As bdb told you, you just got very unlucky, because instead of crashing your program just
clobbered a memory location instead, causing whatever good data that had been stored there to be replaced with
garbage, thus corrupting your data. This corruption can very well give you very unexpected results that you are completely unable to understand how to correct. And when you do this in a larger project, it will be virtually impossible to troubleshoot and correct.
Never use an uninitialized variable, especially not a pointer!
Do you think that pointers are just some magical abstract idea? They are firmly rooted in the silicon lattices of your computer's
hardware! Every single memory location that you store any data in resides in a memory chip. Locations within memory chips, and hence within your computer's memory space, are organized as sequential words, each of which has a unique address -- in most all personal computers, the size of those words is eight bits, a byte. Data larger than one byte uses multiple consecutive bytes. When your program is compiled, every variable is given a memory location whose address is associated with that variable, such that whenever your program accesses a variable's data for either reading or writing, it does so by using the address associated with that variable.

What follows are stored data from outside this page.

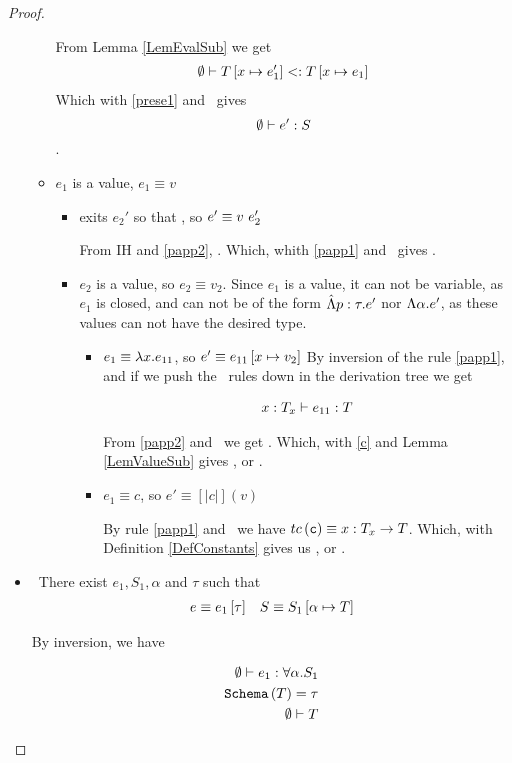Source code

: \begin{proof}
\begin{itemize}
\begin{itemize}
From Lemma \ref{LemEvalSub} we get 
\begin{align*}
{\emptyset}\vdash {T\ensuremath{ \left[ x \mapsto e_1' \right] }}<:{T \left[ x \mapsto e_1 \right] }
\end{align*}
Which with \ref{prese1} and \tsub\ gives
$$\emptyset \vdash e' : S$$.
	\item $e_1$ is a value, $e_1 \equiv v$
	\begin{itemize}
		\item exits $e_2'$ so that , so $e' \equiv {v} \ {e_2'}$
		
		From IH and \ref{papp2}, . 
		Which, whith \ref{papp1} and \tapp\ gives .
		\item $e_2$ is a value, so $e_2 \equiv v_2$.
		Since $e_1$ is a value, it can not be variable, as $e_1$ is closed,
		and can not be of the form $\hat{\Lambda} p : \tau . e'$ nor $\Lambda \alpha . e'$,
		as these values can not have the desired type. 
		\begin{itemize}
			\item $e_1 \equiv \lambda x . e_{11}$, so $e' \equiv e_{11} \left[ x \mapsto v_2 \right] $
			By inversion of the rule \ref{papp1}, and if we push the \tsub \ rules down in the derivation tree we get
			 
			\begin{align}
			x:T_x \vdash e_{11} : T \label{c}
			\end{align}
			
			From  \ref{papp2} and \wsExt \ we get .
			Which, with \ref{c} and Lemma \ref{LemValueSub} gives 
			, or  
			.  
			\item $e_1 \equiv c$, so $e' \equiv [|c|](v)$
			
			By rule \ref{papp1} and \tconst \ we have 
			$tc\left(\texttt{c}\right) \equiv x : T_x \rightarrow T$.
			Which, with Definition \ref{DefConstants} gives us 
			, or 
			. 
		\end{itemize}
	\end{itemize}
\end{itemize}
\item \tinst\ There exist $e_1, S_1, \alpha$ and $\tau$ such that
\begin{align*}
e \equiv {e_1} \left[ {\tau}\right] && S \equiv S_1 \left[ \alpha \mapsto T \right] 
\end{align*}

By inversion, we have

\begin{align}
\emptyset \vdash e_1 : \forall \alpha . S_1 \label{d1}\\
\texttt{Schema}\left(T\right) = \tau \label{e1}\\
\emptyset \vdash T  \label{f}
\end{align} 


\end{itemize}
\end{proof}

Pointers are simply indirect addressing which you learned in assembly class. Instead of loading a variable with data, you load it with the memory address where that data is located. The key phrase here is:
"you load it with the memory address". You have to tell your program where that memory location is, which you do by
initializing the pointer. If you don't, then it could just point anywhere and using it will result either in a segfault or in clobbered data.
Why don't you read your own comments?
Code:
// *a (sets variable a as a pointer)
// &b (returns the memory address of variable b)
int *n;
*n = 290;
To implement what the comments say:
Code:
int b; // b is a variable; it has a memory location assigned to it
int *a; // a is a pointer; right now, it contains a garbage address and is unusable
a = &b; // a now contains the address of b and is now useable
*a = 290; // now this is a safe operation, since a points to somewhere useable
In police, SWAT, and military training and even just when a civilian spends time on a firing range, one thing that is constantly emphasized is
muzzle discipline.
Always know where your firearm is pointing and that it is not pointing towards a friendly. The same applies to using pointers in C: always know where your pointers are pointing.
Pointer discipline is absolutely essential. Otherwise you end up shooting yourself in the foot.